9-[2-(a-L-Akozaminyloksy)etoksy]-5,11-dimetylo-5H-indolo[2,3-b]chinolina (11)
9-Metoksy-11-metylo-6H-indolo[2,3-b]chinolinę (Bioorg. Med. Chem., 1999, 7, 2457) (10 g, 38 mM) rozpuszczono w ksylenie (150 ml) i dodano siarczan dimetylu (10 ml). Całość mieszano w temperaturze wrzenia przez 24 godziny, po czym ochłodzono, rozcieńczono wodą dodano 25% NH3 aq. (do rozpuszczenia osadu) i ekstrahowano chloroformem. Połączone ekstrakty organiczne przemyto wodą, suszono (MgSO4) i odparowano do sucha. W ten sposób otrzymaną 9-metoksy-5,11-dimetylo-5H-indolo[2,3-b]chinolinę stosowano do następnego etapu bez dalszego doczyszczania.
Otrzymany związek rozpuszczono w roztworze 33% HBr w AcOH (150 ml) i ogrzewano pod chłodnicą zwrotną, intensywnie mieszając przez 24 godziny (kontrola postępu reakcji metodą TLC w układzie CHCl3:MeOH = 95:5). Po tym czasie dodano kolejną porcję 33% HBr/AcOH (50 ml) i kontynuowano reakcje jeszcze przez 8 godzin. Ochłodzoną do temperatury pokojowej mieszaninę reakcyjną wylano na wodę (200 ml), zalkalizowano 25% roztworem NH3, a następnie ekstrahowano chloroformem i roztworem CHCl3:MeOH (98:2). Połączone ekstrakty organiczne suszono, zatężono na wyparce, a suchą pozostałość oczyszczano chromatograficznie, stosując jako eluent układ CHCI3:MeOH o stopniowo wzrastającej polarności (98:2 > 95:5 > 90:10 > 80:20). Otrzymano 5,11-dimetylo-5H-indolo[2,3-b]chinolin-9-ol: drobnokrystaliczny brunatnoczerwony osad, t.t. rozkład powyżej 280°C, wydajność 2,09 g (21%); IR (KBr) vmax: 2924, 1626, 1572, 1528, 1496, 1452, 1283, 1216, 1131, 816, 745 cm-1; 1H NMR (DMSO-d6) δ: 8.98 (s, 1H), 8.28 (dd, 1H, J 8, J 1 Hz), 7.91 (dd, 1H, J 9, J 1 Hz), 7.82 (ddd, 1H, J 8, J 1,J 1.5 Hz), 7.61 (d, 1H, J 2 Hz), 7.48 (ddd, 1H, J 8, J 6.5, J 1 Hz), 7.38 (d, 1H, J 8.5 Hz), 6.95 (dd, 1H, J 8.5, J 1.5 Hz), 4.22 (s, 3H), 3.08 (s, 3H); MS (El, 70 eV), M/z (%): 262
PL 202 545 B1 (M+, 100), 247 (44); Anal. elemen. dla C17H14N2O + 1½ H2O [289.33]: Oblicz.: C, 70.57; H, 5.92; N, 9.68%. Otrzym.: C, 70.43; H, 5.34; N, 9.59%.
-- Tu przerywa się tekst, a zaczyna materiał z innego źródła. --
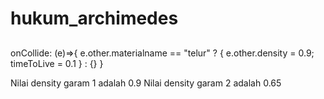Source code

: # hukum_archimedes

## 
onCollide:
(e)=>{
    e.other.materialname == "telur" ? {
        e.other.density = 0.9;
        timeToLive = 0.1
    } : {}
}

Nilai density garam 1 adalah 0.9
Nilai density garam 2 adalah 0.65
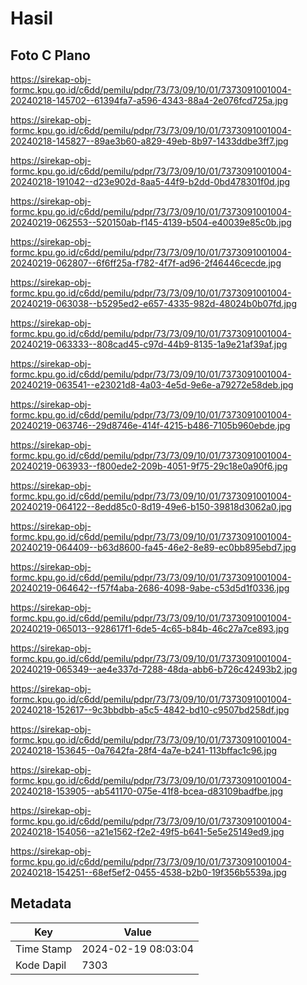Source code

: # Hasil

## Foto C Plano

https://sirekap-obj-formc.kpu.go.id/c6dd/pemilu/pdpr/73/73/09/10/01/7373091001004-20240218-145702--61394fa7-a596-4343-88a4-2e076fcd725a.jpg

https://sirekap-obj-formc.kpu.go.id/c6dd/pemilu/pdpr/73/73/09/10/01/7373091001004-20240218-145827--89ae3b60-a829-49eb-8b97-1433ddbe3ff7.jpg

https://sirekap-obj-formc.kpu.go.id/c6dd/pemilu/pdpr/73/73/09/10/01/7373091001004-20240218-191042--d23e902d-8aa5-44f9-b2dd-0bd478301f0d.jpg

https://sirekap-obj-formc.kpu.go.id/c6dd/pemilu/pdpr/73/73/09/10/01/7373091001004-20240219-062553--520150ab-f145-4139-b504-e40039e85c0b.jpg

https://sirekap-obj-formc.kpu.go.id/c6dd/pemilu/pdpr/73/73/09/10/01/7373091001004-20240219-062807--6f6ff25a-f782-4f7f-ad96-2f46446cecde.jpg

https://sirekap-obj-formc.kpu.go.id/c6dd/pemilu/pdpr/73/73/09/10/01/7373091001004-20240219-063038--b5295ed2-e657-4335-982d-48024b0b07fd.jpg

https://sirekap-obj-formc.kpu.go.id/c6dd/pemilu/pdpr/73/73/09/10/01/7373091001004-20240219-063333--808cad45-c97d-44b9-8135-1a9e21af39af.jpg

https://sirekap-obj-formc.kpu.go.id/c6dd/pemilu/pdpr/73/73/09/10/01/7373091001004-20240219-063541--e23021d8-4a03-4e5d-9e6e-a79272e58deb.jpg

https://sirekap-obj-formc.kpu.go.id/c6dd/pemilu/pdpr/73/73/09/10/01/7373091001004-20240219-063746--29d8746e-414f-4215-b486-7105b960ebde.jpg

https://sirekap-obj-formc.kpu.go.id/c6dd/pemilu/pdpr/73/73/09/10/01/7373091001004-20240219-063933--f800ede2-209b-4051-9f75-29c18e0a90f6.jpg

https://sirekap-obj-formc.kpu.go.id/c6dd/pemilu/pdpr/73/73/09/10/01/7373091001004-20240219-064122--8edd85c0-8d19-49e6-b150-39818d3062a0.jpg

https://sirekap-obj-formc.kpu.go.id/c6dd/pemilu/pdpr/73/73/09/10/01/7373091001004-20240219-064409--b63d8600-fa45-46e2-8e89-ec0bb895ebd7.jpg

https://sirekap-obj-formc.kpu.go.id/c6dd/pemilu/pdpr/73/73/09/10/01/7373091001004-20240219-064642--f57f4aba-2686-4098-9abe-c53d5d1f0336.jpg

https://sirekap-obj-formc.kpu.go.id/c6dd/pemilu/pdpr/73/73/09/10/01/7373091001004-20240219-065013--928617f1-6de5-4c65-b84b-46c27a7ce893.jpg

https://sirekap-obj-formc.kpu.go.id/c6dd/pemilu/pdpr/73/73/09/10/01/7373091001004-20240219-065349--ae4e337d-7288-48da-abb6-b726c42493b2.jpg

https://sirekap-obj-formc.kpu.go.id/c6dd/pemilu/pdpr/73/73/09/10/01/7373091001004-20240218-152617--9c3bbdbb-a5c5-4842-bd10-c9507bd258df.jpg

https://sirekap-obj-formc.kpu.go.id/c6dd/pemilu/pdpr/73/73/09/10/01/7373091001004-20240218-153645--0a7642fa-28f4-4a7e-b241-113bffac1c96.jpg

https://sirekap-obj-formc.kpu.go.id/c6dd/pemilu/pdpr/73/73/09/10/01/7373091001004-20240218-153905--ab541170-075e-41f8-bcea-d83109badfbe.jpg

https://sirekap-obj-formc.kpu.go.id/c6dd/pemilu/pdpr/73/73/09/10/01/7373091001004-20240218-154056--a21e1562-f2e2-49f5-b641-5e5e25149ed9.jpg

https://sirekap-obj-formc.kpu.go.id/c6dd/pemilu/pdpr/73/73/09/10/01/7373091001004-20240218-154251--68ef5ef2-0455-4538-b2b0-19f356b5539a.jpg


## Metadata

| Key        | Value               |
| ---------- | ------------------- |
| Time Stamp | 2024-02-19 08:03:04 |
| Kode Dapil | 7303                |



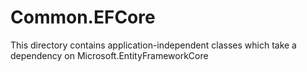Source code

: # Common.EFCore

This directory contains application-independent classes which take a
dependency on Microsoft.EntityFrameworkCore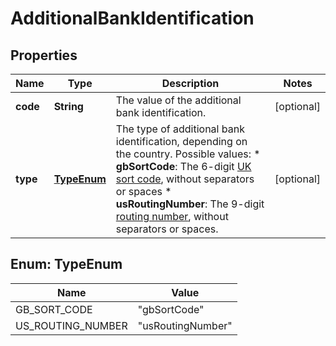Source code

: 

# AdditionalBankIdentification


## Properties

| Name | Type | Description | Notes |
|------------ | ------------- | ------------- | -------------|
|**code** | **String** | The value of the additional bank identification. |  [optional] |
|**type** | [**TypeEnum**](#TypeEnum) | The type of additional bank identification, depending on the country.  Possible values:   * **gbSortCode**: The 6-digit [UK sort code](https://en.wikipedia.org/wiki/Sort_code), without separators or spaces  * **usRoutingNumber**: The 9-digit [routing number](https://en.wikipedia.org/wiki/ABA_routing_transit_number), without separators or spaces. |  [optional] |



## Enum: TypeEnum

| Name | Value |
|---- | -----|
| GB_SORT_CODE | &quot;gbSortCode&quot; |
| US_ROUTING_NUMBER | &quot;usRoutingNumber&quot; |



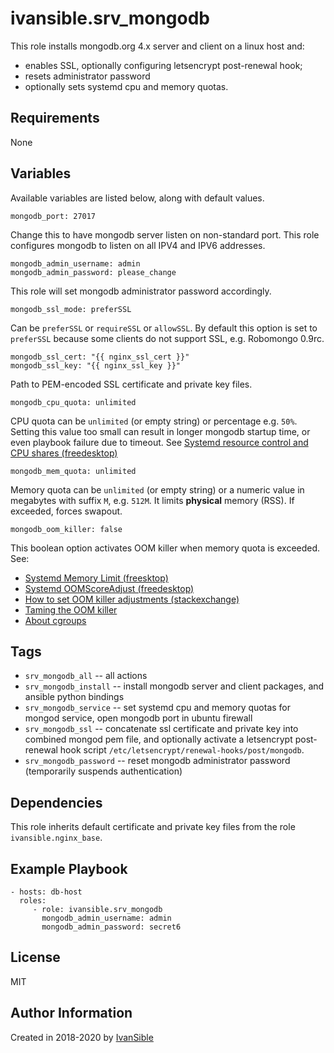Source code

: # ivansible.srv_mongodb

This role installs mongodb.org 4.x server and client on a linux host and:
- enables SSL, optionally configuring letsencrypt post-renewal hook;
- resets administrator password
- optionally sets systemd cpu and memory quotas.


## Requirements

None


## Variables

Available variables are listed below, along with default values.

    mongodb_port: 27017
Change this to have mongodb server listen on non-standard port.
This role configures mongodb to listen on all IPV4 and IPV6 addresses.

    mongodb_admin_username: admin
    mongodb_admin_password: please_change
This role will set mongodb administrator password accordingly.

    mongodb_ssl_mode: preferSSL
Can be `preferSSL` or `requireSSL` or `allowSSL`.
By default this option is set to `preferSSL` because some clients
do not support SSL, e.g. Robomongo 0.9rc.

    mongodb_ssl_cert: "{{ nginx_ssl_cert }}"
    mongodb_ssl_key: "{{ nginx_ssl_key }}"
Path to PEM-encoded SSL certificate and private key files.

    mongodb_cpu_quota: unlimited
CPU quota can be `unlimited` (or empty string) or percentage e.g. `50%`.
Setting this value too small can result in longer mongodb startup time,
or even playbook failure due to timeout.
See [Systemd resource control and CPU shares (freedesktop)](https://www.freedesktop.org/software/systemd/man/systemd.resource-control.html#CPUShares=weight)

    mongodb_mem_quota: unlimited
Memory quota can be `unlimited` (or empty string) or a numeric value in
megabytes with suffix `M`, e.g. `512M`. It limits **physical** memory (RSS).
If exceeded, forces swapout.

    mongodb_oom_killer: false
This boolean option activates OOM killer when memory quota is exceeded.
See:
- [Systemd Memory Limit (freesktop)](https://www.freedesktop.org/software/systemd/man/systemd.resource-control.html#MemoryLimit=bytes)
- [Systemd OOMScoreAdjust (freedesktop)](https://www.freedesktop.org/software/systemd/man/systemd.exec.html#OOMScoreAdjust=)
- [How to set OOM killer adjustments (stackexchange)](http://unix.stackexchange.com/questions/58872/how-to-set-oom-killer-adjustments-for-daemons-permanently)
- [Taming the OOM killer](https://lwn.net/Articles/317814)
- [About cgroups](https://habrahabr.ru/company/selectel/blog/303190)


## Tags

- `srv_mongodb_all` -- all actions
- `srv_mongodb_install` -- install mongodb server and client packages,
                           and ansible python bindings
- `srv_mongodb_service` -- set systemd cpu and memory quotas for mongod service,
                           open mongodb port in ubuntu firewall
- `srv_mongodb_ssl` -- concatenate ssl certificate and private key into combined
                       mongod pem file, and optionally activate a letsencrypt
                       post-renewal hook script
                       `/etc/letsencrypt/renewal-hooks/post/mongodb`.
- `srv_mongodb_password` -- reset mongodb administrator password
                            (temporarily suspends authentication)


## Dependencies

This role inherits default certificate and private key files
from the role `ivansible.nginx_base`.


## Example Playbook

    - hosts: db-host
      roles:
         - role: ivansible.srv_mongodb
           mongodb_admin_username: admin
           mongodb_admin_password: secret6


## License

MIT

## Author Information

Created in 2018-2020 by [IvanSible](https://github.com/ivansible)
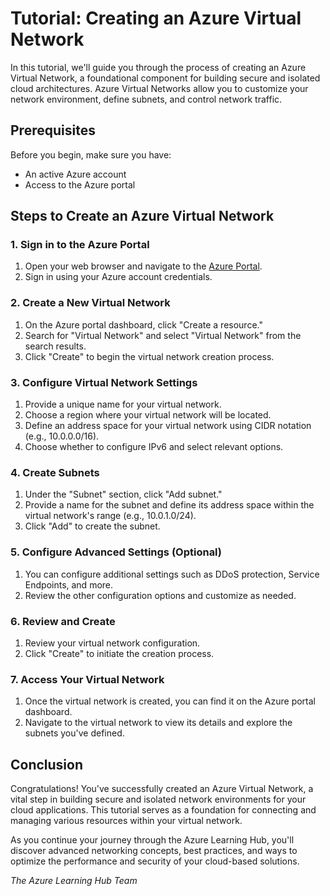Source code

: # Tutorial: Creating an Azure Virtual Network

In this tutorial, we'll guide you through the process of creating an Azure Virtual Network, a foundational component for building secure and isolated cloud architectures. Azure Virtual Networks allow you to customize your network environment, define subnets, and control network traffic.

## Prerequisites

Before you begin, make sure you have:

- An active Azure account
- Access to the Azure portal

## Steps to Create an Azure Virtual Network

### 1. Sign in to the Azure Portal

1. Open your web browser and navigate to the [Azure Portal](https://portal.azure.com).
2. Sign in using your Azure account credentials.

### 2. Create a New Virtual Network

1. On the Azure portal dashboard, click "Create a resource."
2. Search for "Virtual Network" and select "Virtual Network" from the search results.
3. Click "Create" to begin the virtual network creation process.

### 3. Configure Virtual Network Settings

1. Provide a unique name for your virtual network.
2. Choose a region where your virtual network will be located.
3. Define an address space for your virtual network using CIDR notation (e.g., 10.0.0.0/16).
4. Choose whether to configure IPv6 and select relevant options.

### 4. Create Subnets

1. Under the "Subnet" section, click "Add subnet."
2. Provide a name for the subnet and define its address space within the virtual network's range (e.g., 10.0.1.0/24).
3. Click "Add" to create the subnet.

### 5. Configure Advanced Settings (Optional)

1. You can configure additional settings such as DDoS protection, Service Endpoints, and more.
2. Review the other configuration options and customize as needed.

### 6. Review and Create

1. Review your virtual network configuration.
2. Click "Create" to initiate the creation process.

### 7. Access Your Virtual Network

1. Once the virtual network is created, you can find it on the Azure portal dashboard.
2. Navigate to the virtual network to view its details and explore the subnets you've defined.

## Conclusion

Congratulations! You've successfully created an Azure Virtual Network, a vital step in building secure and isolated network environments for your cloud applications. This tutorial serves as a foundation for connecting and managing various resources within your virtual network.

As you continue your journey through the Azure Learning Hub, you'll discover advanced networking concepts, best practices, and ways to optimize the performance and security of your cloud-based solutions.


_The Azure Learning Hub Team_
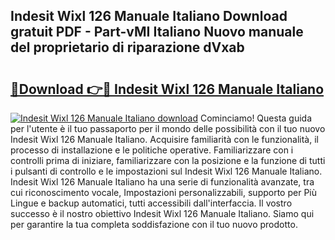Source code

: ## Indesit Wixl 126 Manuale Italiano Download gratuit PDF - Part-vMI Italiano Nuovo manuale del proprietario di riparazione dVxab

# <h2><a href="http://dfevg68.blite.top/?on=Indesit+Wixl+126+Manuale+Italiano">🔗Download 👉🔴 Indesit Wixl 126 Manuale Italiano</a></h2>

[![Indesit Wixl 126 Manuale Italiano download](https://i.imgur.com/lujVjoI.png)](http://dfevg68.blite.top/?on=Indesit+Wixl+126+Manuale+Italiano)
Cominciamo! Questa guida per l'utente è il tuo passaporto per il mondo delle possibilità con il tuo nuovo Indesit Wixl 126 Manuale Italiano. Acquisire familiarità con le funzionalità, il processo di installazione e le politiche operative. Familiarizzare con i controlli prima di iniziare, familiarizzare con la posizione e la funzione di tutti i pulsanti di controllo e le impostazioni sul Indesit Wixl 126 Manuale Italiano. Indesit Wixl 126 Manuale Italiano ha una serie di funzionalità avanzate, tra cui riconoscimento vocale, Impostazioni personalizzabili, supporto per Più Lingue e backup automatici, tutti accessibili dall'interfaccia. Il vostro successo è il nostro obiettivo Indesit Wixl 126 Manuale Italiano. Siamo qui per garantire la tua completa soddisfazione con il tuo nuovo prodotto.
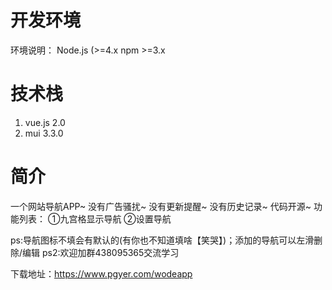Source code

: #  开发环境

环境说明：
Node.js (>=4.x
npm >=3.x

#  技术栈
1.  vue.js 2.0
2.  mui 3.3.0

# 简介

一个网站导航APP~
没有广告骚扰~
没有更新提醒~
没有历史记录~
代码开源~
功能列表：
①九宫格显示导航
②设置导航

ps:导航图标不填会有默认的(有你也不知道填啥【笑哭】)；添加的导航可以左滑删除/编辑
ps2:欢迎加群438095365交流学习

下载地址：https://www.pgyer.com/wodeapp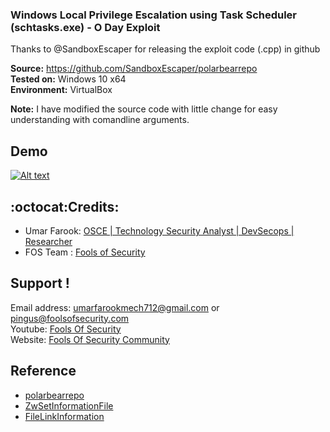 ### Windows Local Privilege Escalation using  Task Scheduler (schtasks.exe) - O Day Exploit


Thanks to @SandboxEscaper for releasing the exploit code (.cpp) in  github

**Source:** https://github.com/SandboxEscaper/polarbearrepo <br/>
**Tested on:** Windows 10 x64 <br/>
**Environment:** VirtualBox

**Note:** I have modified the source code with little change for easy understanding with comandline arguments.


## Demo
 [![Alt text](https://img.youtube.com/vi/J-GlK59M0Yw/0.jpg)](https://www.youtube.com/watch?v=J-GlK59M0Yw)
  
 ## :octocat:Credits:
* Umar Farook: [OSCE | Technology Security Analyst | DevSecops | Researcher](https://www.linkedin.com/in/Umar-Farook)
* FOS Team : [Fools of Security](https://www.youtube.com/channel/UCEBHO0kD1WFvIhf9wBCU-VQ)

 ## Support !
  Email address: umarfarookmech712@gmail.com  or pingus@foolsofsecurity.com <br/>
  Youtube: [Fools Of Security](https://www.youtube.com/channel/UCEBHO0kD1WFvIhf9wBCU-VQ) <br/>
  Website: [Fools Of Security Community](https://foolsofsecurity.com) <br/>


 ## Reference 
 
* [polarbearrepo]( https://github.com/SandboxEscaper/polarbearrepo)
* [ZwSetInformationFile](https://docs.microsoft.com/en-us/windows-hardware/drivers/ddi/content/wdm/nf-wdm-zwsetinformationfile)
* [FileLinkInformation](https://docs.microsoft.com/en-us/windows-hardware/drivers/ddi/content/ntifs/ns-ntifs-_file_link_information)
     
  
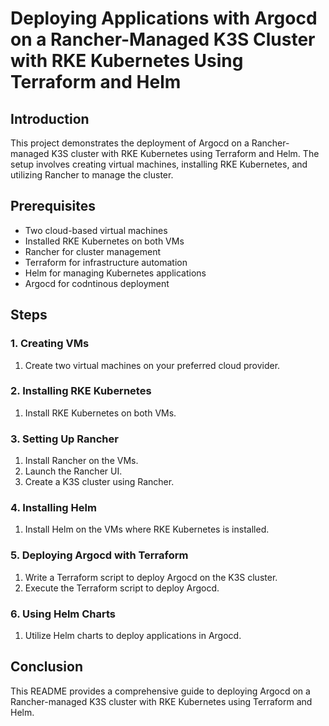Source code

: 
# Deploying Applications with Argocd on a Rancher-Managed K3S Cluster with RKE Kubernetes Using Terraform and Helm

## Introduction
This project demonstrates the deployment of Argocd on a Rancher-managed K3S cluster with RKE Kubernetes using Terraform and Helm. The setup involves creating virtual machines, installing RKE Kubernetes, and utilizing Rancher to manage the cluster.

## Prerequisites
- Two cloud-based virtual machines
- Installed RKE Kubernetes on both VMs
- Rancher for cluster management
- Terraform for infrastructure automation
- Helm for managing Kubernetes applications
- Argocd for codntinous deployment

## Steps

### 1. Creating VMs
1. Create two virtual machines on your preferred cloud provider.

### 2. Installing RKE Kubernetes
1. Install RKE Kubernetes on both VMs.

### 3. Setting Up Rancher
1. Install Rancher on the VMs.
2. Launch the Rancher UI.
3. Create a K3S cluster using Rancher.

### 4. Installing Helm
1. Install Helm on the VMs where RKE Kubernetes is installed.

### 5. Deploying Argocd with Terraform
1. Write a Terraform script to deploy Argocd on the K3S cluster.
2. Execute the Terraform script to deploy Argocd.

### 6. Using Helm Charts
1. Utilize Helm charts to deploy applications in  Argocd.

## Conclusion
This README provides a comprehensive guide to deploying Argocd on a Rancher-managed K3S cluster with RKE Kubernetes using Terraform and Helm.
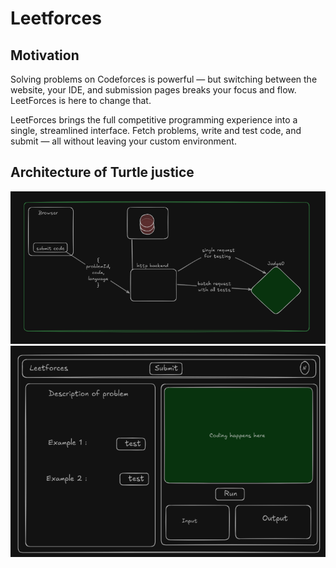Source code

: # Leetforces 

## Motivation 
Solving problems on Codeforces is powerful — but switching between the website, your IDE, and submission pages breaks your focus and flow. LeetForces is here to change that.

LeetForces brings the full competitive programming experience into a single, streamlined interface. Fetch problems, write and test code, and submit — all without leaving your custom environment.


## Architecture of Turtle justice 
![screenshot](./leet.png)
![screenshot](./leetforces.png)


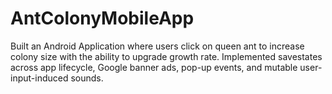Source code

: # AntColonyMobileApp

  Built an Android Application where users click on queen ant to increase colony size with the ability to upgrade growth rate. 
  Implemented savestates across app lifecycle, Google banner ads, pop-up events, and mutable user-input-induced sounds.
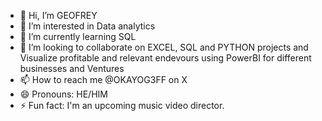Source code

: - 👋 Hi, I’m GEOFREY
- 👀 I’m interested in Data analytics
- 🌱 I’m currently learning SQL
- 💞️ I’m looking to collaborate on EXCEL, SQL and PYTHON projects and Visualize profitable and relevant endevours using PowerBI for different businesses and Ventures
- 📫 How to reach me @OKAYOG3FF on X
- 😄 Pronouns: HE/HIM
- ⚡ Fun fact: I'm an upcoming music video director.

<!---
G3FF/G3FF is a ✨ special ✨ repository because its `README.md` (this file) appears on your GitHub profile.
You can click the Preview link to take a look at your changes.
--->
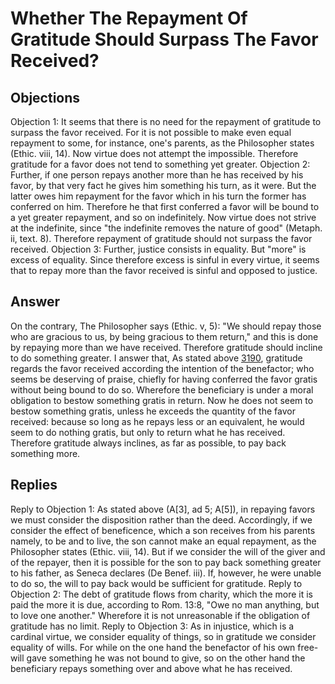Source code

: # Whether The Repayment Of Gratitude Should Surpass The Favor Received?
## Objections
Objection 1: It seems that there is no need for the repayment of gratitude to surpass the favor received. For it is not possible to make even equal repayment to some, for instance, one's parents, as the Philosopher states (Ethic. viii, 14). Now virtue does not attempt the impossible. Therefore gratitude for a favor does not tend to something yet greater.
Objection 2: Further, if one person repays another more than he has received by his favor, by that very fact he gives him something his turn, as it were. But the latter owes him repayment for the favor which in his turn the former has conferred on him. Therefore he that first conferred a favor will be bound to a yet greater repayment, and so on indefinitely. Now virtue does not strive at the indefinite, since "the indefinite removes the nature of good" (Metaph. ii, text. 8). Therefore repayment of gratitude should not surpass the favor received.
Objection 3: Further, justice consists in equality. But "more" is excess of equality. Since therefore excess is sinful in every virtue, it seems that to repay more than the favor received is sinful and opposed to justice.
## Answer
On the contrary, The Philosopher says (Ethic. v, 5): "We should repay those who are gracious to us, by being gracious to them return," and this is done by repaying more than we have received. Therefore gratitude should incline to do something greater.
I answer that, As stated above [3190](A[5]), gratitude regards the favor received according the intention of the benefactor; who seems be deserving of praise, chiefly for having conferred the favor gratis without being bound to do so. Wherefore the beneficiary is under a moral obligation to bestow something gratis in return. Now he does not seem to bestow something gratis, unless he exceeds the quantity of the favor received: because so long as he repays less or an equivalent, he would seem to do nothing gratis, but only to return what he has received. Therefore gratitude always inclines, as far as possible, to pay back something more.
## Replies
Reply to Objection 1: As stated above (A[3], ad 5; A[5]), in repaying favors we must consider the disposition rather than the deed. Accordingly, if we consider the effect of beneficence, which a son receives from his parents namely, to be and to live, the son cannot make an equal repayment, as the Philosopher states (Ethic. viii, 14). But if we consider the will of the giver and of the repayer, then it is possible for the son to pay back something greater to his father, as Seneca declares (De Benef. iii). If, however, he were unable to do so, the will to pay back would be sufficient for gratitude.
Reply to Objection 2: The debt of gratitude flows from charity, which the more it is paid the more it is due, according to Rom. 13:8, "Owe no man anything, but to love one another." Wherefore it is not unreasonable if the obligation of gratitude has no limit.
Reply to Objection 3: As in injustice, which is a cardinal virtue, we consider equality of things, so in gratitude we consider equality of wills. For while on the one hand the benefactor of his own free-will gave something he was not bound to give, so on the other hand the beneficiary repays something over and above what he has received.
Do roztworu 9-hydroksyindolochinoliny (393 mg, 1,5 mmol) w suchym DMF (20 ml), w temperaturze poniżej 0°C, dodano 60% NaH (3 mmole). Po 30 minutach dodano roztwór 2-(4-O-acetylo-3-N-trifluoroacetylo-a-L-akozaminyloksy)bromoetanu (588 mg, 1,5 mmola) w DMF (10 ml). Kolbkę reakcyjną zabezpieczono rurką ze środkiem suszącym. Reakcję prowadzono w temperaturze poniżej 0°C przez ok. 15 minut, a następnie odstawiono łaźnię chłodzącą i kontynuowano reakcję w temperaturze pokojowej do zaniku przynajmniej jednego z substratów. Postęp reakcji kontrolowano metodą TLC, w układzie CHCI3:MeOH. Mieszaninę reakcyjną wylano do nadmiaru nasyconego roztworu NH4CI, mieszano przez 30 minut, przeniesiono do rozdzielacza i ekstrahowano roztworem CHCI3:MeOH (98:2). Połączone warstwy organiczne przemyto wodą, nasyconym roztworem NaHCO3 i osuszono. Po odparowaniu rozpuszczalnika surowy produkt (glikozydową pochodną 5,11-dimetylo-5H-indolo-[2,3-b]-chinoliny) rozpuszczono w roztworze CH2Cl2:MeOH (1:1) (20 ml), dodano K2CO3 (20-30% masy surowego produktu), mieszano w temperaturze pokojowej 48-96 godzin (kontrola TLC w układzie CHCI3:MeOH = 80:20). Mieszaninę reakcyjną rozcieńczono wodą (20 - 30 ml), ekstrahowano roztworem CH2Cl2:MeOH (98:2), połączone ekstrakty organiczne przemyto nasyconym roztworem NaHCO3 (pH~7), wodą suszono. Surowy produkt oczyszczano chromatograficznie, stosując jako eluent układ CHCl3:MeOH:Et3N (80:20:0.06) i CHCl3:MeOH:Et3N (60:20:0.05).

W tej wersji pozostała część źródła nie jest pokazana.